Caro Pablo:
Una semana más, y ya van dos consecutivas, tengo que excusarme contigo por no haber podido acompañarte en emotiva y vocinglera romería por las calles. Así que de nuevo te ruego sepas ser indulgente ante mi ausencia en la magna concentración patriótica que Podemos convocó en Madrid, por más señas en Sol, a fin de reclamar que se desposea al pueblo español de su soberanía nacional, que no otra cosa, como tú no ignoras, significaría otorgar el llamado derecho a decidir al testaferro del partido más corrupto de Occidente, tu aliado Puigdemont, el todavía presidente del consejo de administración de los libertadores del 3%. Con gusto te hubiera escoltado, bien lo sabes, pues es mucha la admiración que tu contrastada integridad intelectual y moral despierta en un viejo progre de los de antes como yo. Pero he de confesarte que, de nuevo, me retuvo en casa la lectura apasionada de un libro. E igual que en el caso del de aquel julio alemán de la semana pasada, el tal Karl Marx, otro del que te recomiendo vivamente que ojees siquiera la contraportada.

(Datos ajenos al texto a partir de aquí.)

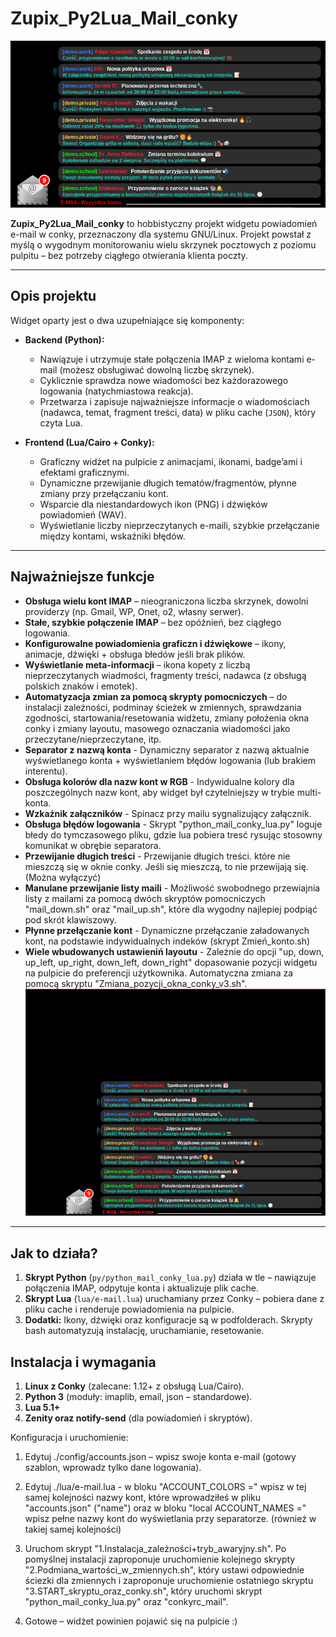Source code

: # Zupix_Py2Lua_Mail_conky
![Podgląd widgetu](screenshots/cache.png)


**Zupix_Py2Lua_Mail_conky** to hobbistyczny projekt widgetu powiadomień e-mail w conky, przeznaczony dla systemu GNU/Linux. Projekt powstał z myślą o wygodnym monitorowaniu wielu skrzynek pocztowych z poziomu pulpitu – bez potrzeby ciągłego otwierania klienta poczty.

---

## Opis projektu

Widget oparty jest o dwa uzupełniające się komponenty:

- **Backend (Python):**
    - Nawiązuje i utrzymuje stałe połączenia IMAP z wieloma kontami e-mail (możesz obsługiwać dowolną liczbę skrzynek).
    - Cyklicznie sprawdza nowe wiadomości bez każdorazowego logowania (natychmiastowa reakcja).
    - Przetwarza i zapisuje najważniejsze informacje o wiadomościach (nadawca, temat, fragment treści, data) w pliku cache (`JSON`), który czyta Lua.

- **Frontend (Lua/Cairo + Conky):**
    - Graficzny widżet na pulpicie z animacjami, ikonami, badge’ami i efektami graficznymi.
    - Dynamiczne przewijanie długich tematów/fragmentów, płynne zmiany przy przełączaniu kont.
    - Wsparcie dla niestandardowych ikon (PNG) i dźwięków powiadomień (WAV).
    - Wyświetlanie liczby nieprzeczytanych e-maili, szybkie przełączanie między kontami, wskaźniki błędów.

---

## Najważniejsze funkcje

- **Obsługa wielu kont IMAP** – nieograniczona liczba skrzynek, dowolni providerzy (np. Gmail, WP, Onet, o2, własny serwer).
- **Stałe, szybkie połączenie IMAP** – bez opóźnień, bez ciągłego logowania.
- **Konfigurowalne powiadomienia graficzn i dźwiękowe** – ikony, animacje, dźwięki + obsługa błedów jeśli brak plików.
- **Wyświetlanie meta-informacji** – ikona kopety z liczbą nieprzeczytanych wiadmości, fragmenty treści, nadawca (z obsługą polskich znaków i emotek).
- **Automatyzacja zmian za pomocą skrypty pomocniczych** – do instalacji zależności, podminay ścieżek w zmiennych, sprawdzania zgodności, startowania/resetowania widżetu, zmiany położenia okna conky i zmiany layoutu, masowego oznaczania wiadomości jako przeczytane/nieprzeczytane, itp.
- **Separator z nazwą konta** - Dynamiczny separator z nazwą aktualnie wyświetlanego konta + wyświetlaniem błędów logowania (lub brakiem interentu).
- **Obsługa kolorów dla nazw kont w RGB** - Indywidualne kolory dla poszczególnych nazw kont, aby widget był czytelniejszy w trybie multi-konta.
- **Wzkaźnik załączników** - Spinacz przy mailu sygnalizujący załącznik.
- **Obsługa błędów logowania** - Skrypt "python_mail_conky_lua.py" loguje błedy do tymczasowego pliku, gdzie lua pobiera tresć rysując stosowny komunikat w obrębie separatora.
- **Przewijanie długich treści** - Przewijanie długich treści. które nie mieszczą się w oknie conky. Jeśli się mieszczą, to nie przewijają się. (Można wyłączyć)
- **Manulane przewijanie listy maili** - Możliwość swobodnego przewiajnia listy z mailami za pomocą dwóch skryptów pomocniczych "mail_down.sh" oraz "mail_up.sh", które dla wygodny najlepiej podpiąć pod skrót klawiszowy.
- **Płynne przełączanie kont** - Dynamiczne przełączanie załadowanych kont, na podstawie indywidualnych indeków (skrypt Zmień_konto.sh)
- **Wiele wbudowanych ustawieniń layoutu** - Zależnie do opcji "up, down, up_left, up_right, down_left, down_right" dopasowanie pozycji widgetu na pulpicie do preferencji użytkownika. Automatyczna zmiana za pomocą skryptu "Zmiana_pozycji_okna_conky_v3.sh".
![Podgląd widgetu](screenshots/layout_change.gif)

---

## Jak to działa?

1. **Skrypt Python** (`py/python_mail_conky_lua.py`) działa w tle – nawiązuje połączenia IMAP, odpytuje konta i aktualizuje plik cache.
2. **Skrypt Lua** (`lua/e-mail.lua`) uruchamiany przez Conky – pobiera dane z pliku cache i renderuje powiadomienia na pulpicie.
3. **Dodatki:** Ikony, dźwięki oraz konfiguracje są w podfolderach. Skrypty bash automatyzują instalację, uruchamianie, resetowanie.

## Instalacja i wymagania

1. **Linux z Conky** (zalecane: 1.12+ z obsługą Lua/Cairo).
2. **Python 3** (moduły: imaplib, email, json – standardowe).
3. **Lua 5.1+**
4. **Zenity oraz notify-send** (dla powiadomień i skryptów).

Konfiguracja i uruchomienie:

1.    Edytuj ./config/accounts.json – wpisz swoje konta e-mail (gotowy szablon, wprowadz tylko dane logowania).

2.    Edytuj ./lua/e-mail.lua - w bloku "ACCOUNT_COLORS =" wpisz w tej samej kolejności nazwy kont, które wprowadziłeś w pliku "accounts.json" ("name") oraz w bloku "local ACCOUNT_NAMES =" wpisz pełne nazwy kont do wyświetlania przy separatorze. (również w takiej samej kolejności)

3.    Uruchom skrypt "1.Instalacja_zależności+tryb_awaryjny.sh". Po pomyślnej instalacji zaproponuje uruchomienie kolejnego skrypty "2.Podmiana_wartości_w_zmiennych.sh", który ustawi odpowiednie ściezki dla zmiennych i zaproponuje uruchomienie ostatniego skryptu "3.START_skryptu_oraz_conky.sh", który uruchomi skrypt "python_mail_conky_lua.py" oraz "conkyrc_mail".

4. Gotowe – widżet powinien pojawić się na pulpicie :)

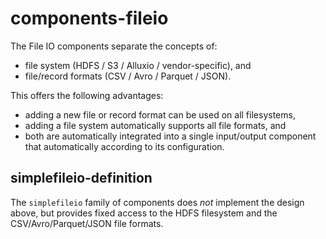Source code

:components-fileio
=================

The File IO components separate the concepts of: 

* file system (HDFS / S3 / Alluxio / vendor-specific), and
* file/record formats (CSV / Avro / Parquet / JSON).

This offers the following advantages:
 
* adding a new file or record format can be used on all filesystems,
* adding a file system automatically supports all file formats, and
* both are automatically integrated into a single input/output component 
  that automatically according to its configuration. 

simplefileio-definition
-----------------------

The `simplefileio` family of components does *not* implement the design above,
but provides fixed access to the HDFS filesystem and the CSV/Avro/Parquet/JSON 
file formats.
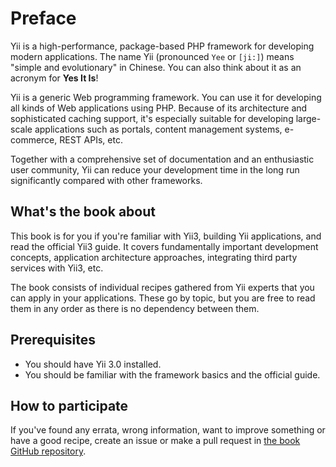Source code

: # Preface

Yii is a high-performance, package-based PHP framework for developing modern applications.
The name Yii (pronounced `Yee` or `[ji:]`) means "simple and evolutionary" in Chinese.
You can also think about it as an acronym for **Yes It Is**!

Yii is a generic Web programming framework.
You can use it for developing all kinds of Web applications using PHP.
Because of its architecture and sophisticated caching support,
it's especially suitable for developing large-scale applications such as portals, content management systems,
e-commerce, REST APIs, etc.

Together with a comprehensive set of documentation and an enthusiastic user community, Yii can reduce your development
time in the long run significantly compared with other frameworks.

## What's the book about

This book is for you if you're familiar with Yii3, building Yii applications, and read the official Yii3 guide.
It covers fundamentally important development concepts, application architecture approaches, integrating third party
services with Yii3, etc.

The book consists of individual recipes gathered from Yii experts that you can apply in your applications.
These go by topic, but you are free to read them in any order as there is no dependency between them.

## Prerequisites

- You should have Yii 3.0 installed.
- You should be familiar with the framework basics and the official guide.

## How to participate

If you've found any errata, wrong information, want to improve something or have a good recipe,
create an issue or make a pull request in [the book GitHub repository](https://github.com/yiisoft/docs).
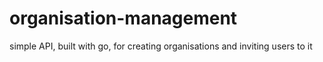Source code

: # organisation-management
simple API, built with go, for creating organisations and inviting users to it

Se titula La pasión secesionista, y fue escrito por un catalán, como yo, de los malos, o sea uno de esos renegados unionistas de los que te habrá hablado largo y tendido tu amigo Domènech, los que pretenden anteponer el añejo y burgués principio de la ciudadanía por delante del tan fashion, romántico y fascistoide de la identidad que a ti tanto te conmueve.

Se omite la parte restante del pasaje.